When we picked up the bulk caboose kits for these projects, the person who had them did mention that there were some parts that were not available. Among them were the square handrails for the caboose ends... both the ones that fit on the body and on the car's end itself. So again, grabbing the leftover parts of the caboose body, I made a little bending jig for the railings. I simply glued a hefty block of plastic stock right where the bend needed to be made. To use it, I first bent the end of the wire 90° and put the small end in the hole near the door. I then bent it around the block of plastic and then down through the second hole at the bottom of the casting that I had "daylighted." While I wouldn't use this for bending a whole lot of these parts, it worked fine for the four that I needed.
There is plenty of extra wire to bend the railings for the car's ends. I did cheat here a bit by making one railing per end instead of two. You could make two to be a bit more prototypic or you could even paint the center section black after the yellow to make it less noticeable. The rest of the railings need to be painted yellow so I made very small slits into the bottom of a model box and stuck each railing piece into one. A few shots of gray primer followed by the yellow paint made short work of those railings. Let these dry for several days as the paint will come off rather easily if it isn't cured.

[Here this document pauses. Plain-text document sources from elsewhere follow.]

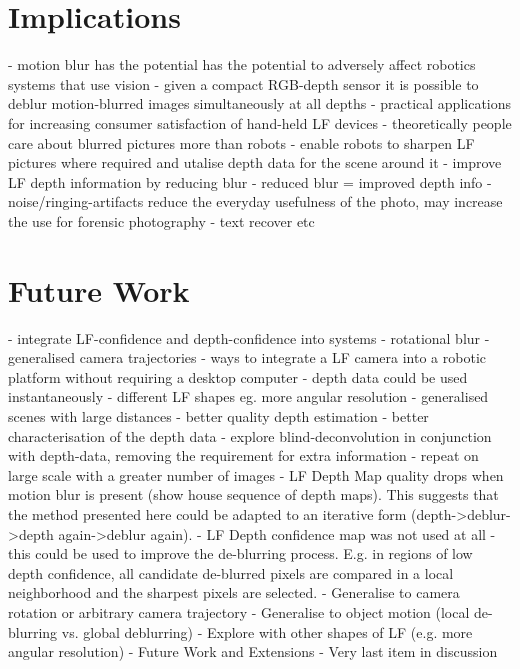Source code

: \section{Implications}
\label{sec:implications}
- motion blur has the potential has the potential to adversely affect robotics systems that use vision
- given a compact RGB-depth sensor it is possible to deblur motion-blurred images simultaneously at all depths
- practical applications for increasing consumer satisfaction of hand-held LF devices
- theoretically people care about blurred pictures more than robots
- enable robots to sharpen LF pictures where required and utalise depth data for the scene around it
- improve LF depth information by reducing blur - reduced blur = improved depth info
- noise/ringing-artifacts reduce the everyday usefulness of the photo, may increase the use for forensic photography - text recover etc


\section{Future Work}
\label{sec:future_work}
- integrate LF-confidence and depth-confidence into systems
- rotational blur 
- generalised camera trajectories
- ways to integrate a LF camera into a robotic platform without requiring a desktop computer - depth data could be used instantaneously
- different LF shapes eg. more angular resolution
- generalised scenes with large distances 
- better quality depth estimation
- better characterisation of the depth data
- explore blind-deconvolution in conjunction with depth-data, removing the requirement for extra information
- repeat on large scale with a greater number of images
- LF Depth Map quality drops when motion blur is present (show house sequence of depth maps). This suggests that the method presented here could be adapted to an iterative form (depth->deblur->depth again->deblur again).
- LF Depth confidence map was not used at all - this could be used to improve the de-blurring process. E.g. in regions of low depth confidence, all candidate de-blurred pixels are compared in a local neighborhood and the sharpest pixels are selected.
- Generalise to camera rotation or arbitrary camera trajectory
- Generalise to object motion (local de-blurring vs. global deblurring)
- Explore with other shapes of LF (e.g. more angular resolution)
- Future Work and Extensions - Very last item in discussion

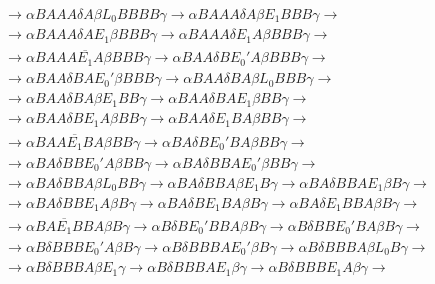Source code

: \begin{ejercicio}
\begin{enumerate}
\begin{description}
\begin{align*}
                      &\rightarrow \alpha BAAA \delta A\beta L_0 BBBB \gamma \rightarrow \alpha BAAA \delta A\beta E_1 BBB \gamma \rightarrow \\
                      &\rightarrow \alpha BAAA \delta A E_1\beta BBB \gamma \rightarrow \alpha BAAA\delta E_1 A \beta BBB \gamma \rightarrow \\
                      &\rightarrow \alpha B AAA \overline{E_1} A \beta BBB \gamma \rightarrow \alpha BAA \delta B E_0' A \beta BBB \gamma \rightarrow \\ 
                      &\rightarrow \alpha BAA \delta BA E_0' \beta BBB \gamma \rightarrow \alpha BAA \delta BA \beta L_0 BBB \gamma \rightarrow \\
                      &\rightarrow \alpha BAA \delta BA \beta E_1 BB \gamma \rightarrow \alpha BAA \delta BA E_1 \beta BB \gamma \rightarrow \\
                      &\rightarrow \alpha BAA \delta BE_1 A \beta BB \gamma \rightarrow \alpha BAA \delta E_1 BA \beta BB \gamma \rightarrow \\
                      &\rightarrow \alpha BAA \overline{E_1} BA \beta BB \gamma \rightarrow \alpha BA \delta B E_0' BA \beta BB \gamma \rightarrow \\
                      &\rightarrow \alpha BA \delta BBE_0' A \beta BB \gamma \rightarrow \alpha BA \delta BBA E_0' \beta BB \gamma \rightarrow \\
                      &\rightarrow \alpha BA \delta BBA \beta L_0 BB \gamma \rightarrow \alpha BA \delta BBA \beta E_1 B \gamma \rightarrow \alpha BA \delta BBA E_1 \beta B\gamma \rightarrow \\
                      &\rightarrow \alpha BA \delta BBE_1 A \beta B \gamma \rightarrow \alpha BA \delta B E_1 BA \beta B \gamma \rightarrow \alpha BA \delta E_1 BBA \beta B \gamma \rightarrow \\
                      &\rightarrow \alpha BA \overline{E_1} BBA \beta B \gamma \rightarrow \alpha B \delta B E_0' BBA \beta B \gamma \rightarrow \alpha B\delta BB E_0' BA \beta B \gamma \rightarrow \\
                      &\rightarrow \alpha B\delta BBB E_0' A \beta B \gamma \rightarrow \alpha B\delta BBBA E_0' \beta B \gamma \rightarrow \alpha B \delta BBBA \beta L_0 B \gamma \rightarrow \\
                      &\rightarrow \alpha B \delta BBBA \beta E_1 \gamma \rightarrow \alpha B \delta BBBA E_1 \beta \gamma \rightarrow \alpha B \delta BBB E_1 A \beta \gamma \rightarrow \\

\end{align*}
\end{description}
\end{enumerate}
\end{ejercicio}
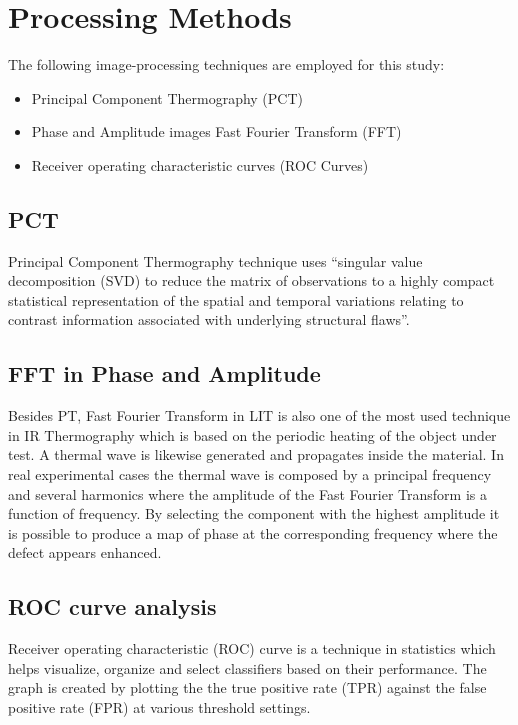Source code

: \documentclass[]{spie}  %
\begin{document}


\section{Processing Methods} %
\label{sec:processing_methods}
The following image-processing techniques are employed for this study:
\begin{itemize}
   \item Principal Component Thermography (PCT)
   \item Phase and Amplitude images Fast Fourier Transform (FFT)
   \item Receiver operating characteristic curves (ROC Curves)
\end{itemize}

\subsection{PCT}
Principal Component Thermography technique\cite{Rajic2002} uses “singular value decomposition (SVD) to reduce the matrix of observations to a highly compact statistical representation of the spatial and temporal variations relating to contrast information associated with underlying structural flaws”.
\subsection{FFT in Phase and Amplitude}
Besides PT, Fast Fourier Transform in LIT\cite{wu1998lock} is also one of the most used technique in IR Thermography which is based on the periodic heating of the object under test. A thermal wave is likewise generated and propagates inside the material. In real experimental cases the thermal wave is composed by a principal frequency and several harmonics where the amplitude of the Fast Fourier Transform is a function of frequency. By selecting the component with the highest amplitude it is possible to produce a map of phase at the corresponding frequency where the defect appears enhanced.


\subsection{ROC curve analysis} %
\label{sub:roc_curve_analysis}
Receiver operating characteristic (ROC) curve is a technique in statistics which helps visualize, organize and select classifiers based on their performance\cite{Fawcett2006}. The graph is created by plotting the the true positive rate (TPR) against the false positive rate (FPR) at various threshold settings.
\end{document}

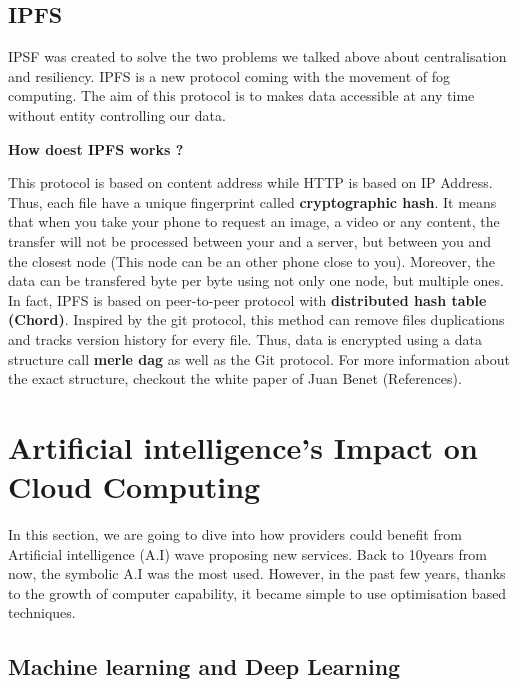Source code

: \subsection{IPFS}

IPSF was created to solve the two problems we talked above about centralisation and resiliency. IPFS is a new protocol coming with the movement of fog computing. The aim of this protocol is to makes data accessible at any time without entity controlling our data.

\textbf{How doest IPFS works ?}

This protocol is based on content address while HTTP is based on IP Address. Thus, each file have a unique fingerprint called \textbf{cryptographic hash}. It means that when you take your phone to request an image, a video or any content, the transfer will not be processed between your and a server, but between you and the closest node (This node can be an other phone close to you). Moreover, the data can be transfered byte per byte using not only one node, but multiple ones. In fact, IPFS is based on peer-to-peer protocol with \textbf{distributed hash table (Chord)}. Inspired by the git protocol, this method can remove files duplications and tracks version history for every file. Thus, data is encrypted using a data structure call \textbf{merle dag} as well as the Git protocol. For more information about the exact structure, checkout the white paper of Juan Benet (References).

\section{Artificial intelligence’s Impact on Cloud Computing}

In this section, we are going to dive into how providers could benefit from Artificial intelligence (A.I) wave proposing new services. Back to 10years from now, the symbolic A.I was the most used. However, in the past few years, thanks to the growth of computer capability, it became simple to use optimisation based techniques.

\subsection{Machine learning and Deep Learning}

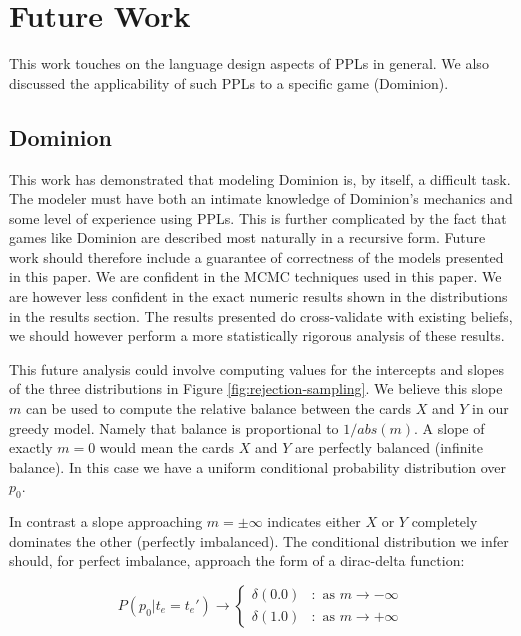 
\section{Future Work} \label{sec:future}

This work touches on the language design aspects of PPLs
in general. We also discussed the applicability of such PPLs
to a specific game (Dominion).

\subsection{Dominion} \label{sec:future:dominion}

This work has demonstrated that modeling Dominion is, by itself,
a difficult task. The modeler must have both an intimate knowledge
of Dominion's mechanics and some level of experience using PPLs.
This is further complicated by the fact that games like Dominion
are described most naturally in a recursive form. Future work should
therefore include a guarantee of correctness of the models presented
in this paper. We are confident in the MCMC techniques used in this
paper. We are however less confident in the exact numeric results
shown in the distributions in the results section. The results
presented do cross-validate with existing beliefs, we should however
perform a more statistically rigorous analysis of these
results.

This future analysis could involve computing values for the
intercepts and slopes of the three distributions in Figure
\ref{fig:rejection-sampling}. We believe this slope $m$ can be used
to compute the relative balance between the cards $X$ and $Y$ in
our greedy model. Namely that balance is proportional to
$1 / abs(m)$. A slope of exactly $m = 0$ would mean the cards
$X$ and $Y$ are perfectly balanced (infinite balance). In
this case we have a uniform conditional probability distribution
over $p_0$.

In contrast
a slope approaching $m = \pm \infty$ indicates either $X$ or $Y$
completely dominates the other (perfectly imbalanced). The
conditional distribution we infer should, for perfect imbalance,
approach the form of a dirac-delta function:

$$P(p_0 | t_e = t_e') \rightarrow \left\{
  \begin{array}{lr}
    \delta(0.0) & : \textrm{ as } m \rightarrow -\infty \\
    \delta(1.0) & : \textrm{ as } m \rightarrow +\infty
  \end{array}
\right.
$$

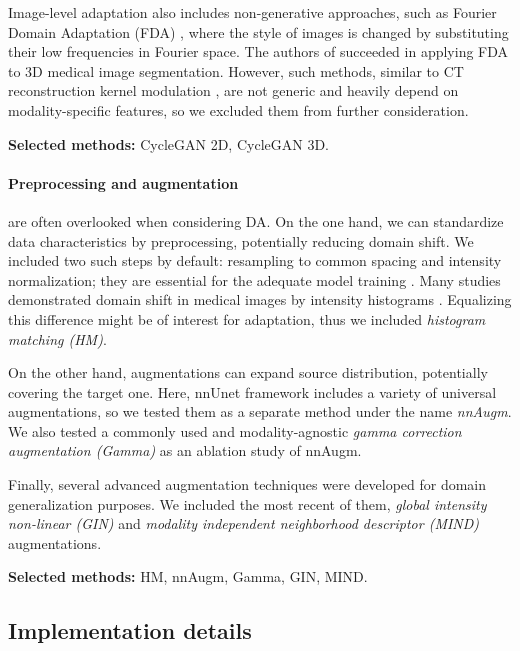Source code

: Image-level adaptation also includes non-generative approaches, such as Fourier Domain Adaptation (FDA) \cite{fda}, where the style of images is changed by substituting their low frequencies in Fourier space. The authors of \cite{fda_medim} succeeded in applying FDA to 3D medical image segmentation. However, such methods, similar to CT reconstruction kernel modulation \cite{fbpaug}, are not generic and heavily depend on modality-specific features, so we excluded them from further consideration.

\textbf{Selected methods:} CycleGAN 2D, CycleGAN 3D.


\paragraph{Preprocessing and augmentation} are often overlooked when considering DA. On the one hand, we can standardize data characteristics by preprocessing, potentially reducing domain shift. We included two such steps by default: resampling to common spacing and intensity normalization; they are essential for the adequate model training \cite{kondrateva2024negligible}. Many studies demonstrated domain shift in medical images by intensity histograms \cite{crossmoda,se_medim,ihf}. Equalizing this difference might be of interest for adaptation, thus we included \textit{histogram matching (HM)}.

On the other hand, augmentations can expand source distribution, potentially covering the target one. Here, nnUnet framework \cite{nnunet} includes a variety of universal augmentations, so we tested them as a separate method under the name \textit{nnAugm}. We also tested a commonly used and modality-agnostic \textit{gamma correction augmentation (Gamma)} as an ablation study of nnAugm.

Finally, several advanced augmentation techniques were developed for domain generalization purposes. We included the most recent of them, \textit{global intensity non-linear (GIN)} \cite{gin} and \textit{modality independent neighborhood descriptor (MIND)} \cite{dg_tta} augmentations.

\textbf{Selected methods:} HM, nnAugm, Gamma, GIN, MIND.


\subsection{Implementation details}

It's paint shop time so I masked off the parts of the cars that needed to be protected, mainly the interior of the car body and the middle of the floor casting. Don't forget the doors on either end of the car. At this time, I also drilled small holes for the marker lights and installed them into the sides of the cupola. I then hit everything with some gray primer followed by the final color... red for the car & cupola and black for the roof. Again, I was lazy and chose rattle cans over the airbrush. I've found that with a little care, one can get very acceptable results with the rattle cans. And clean-up is much easier than with the airbrush. But suit yourself on this one. As soon as you can safely remove the masking tape, do so and then let the parts dry for a few days.
Call me lucky... call me really lucky but I still have a working ALPS printer so I'm able to almost always print my own decals. I measured the height and the width of the "High Speed Service" stripe and laid that out in a program I've used for many years called Paint Shop Pro. It is a Photoshop knock-off and is about one tenth of the cost of the real thing. It serves my purpose quite nicely. The "Nickel Plate" in Nickel Plate Road was a little too wide so I had to rescale and print that as well. Don't ask me about the car number... for whatever reason, 1016 sounded good to me. I applied the decals using regular decaling techniques and set them aside to dry. A soaking with Walthers Solvaset about 24 hours later really helped them snuggle down into the wood siding. Don't forget to seal them with your favorite clear overspray.
Assembly of the roof, cupola and cabin body was easy. What turned out to be the hardest part of the whole project came next. I wasn't even sure if I was going to add the cupola bracing but Ray talked me into it. So I first shaped them from the stiff wire that came with the kits. The pieces looked good but were totally inflexible and gave me fits. I soon gave up on that idea and looked around for another solution. Hmmm... what did I have that would make the job easier?
I thought that if I had some more pliable wire, I could put it into place then "feed" it into the hole in the cupola. NOT! So I eventually shaped the braces from some soft copper wire, installed them on the car side then carefully cut them to just the exact length to just fit into the hole in the cupola. A small drop of CA held them in place.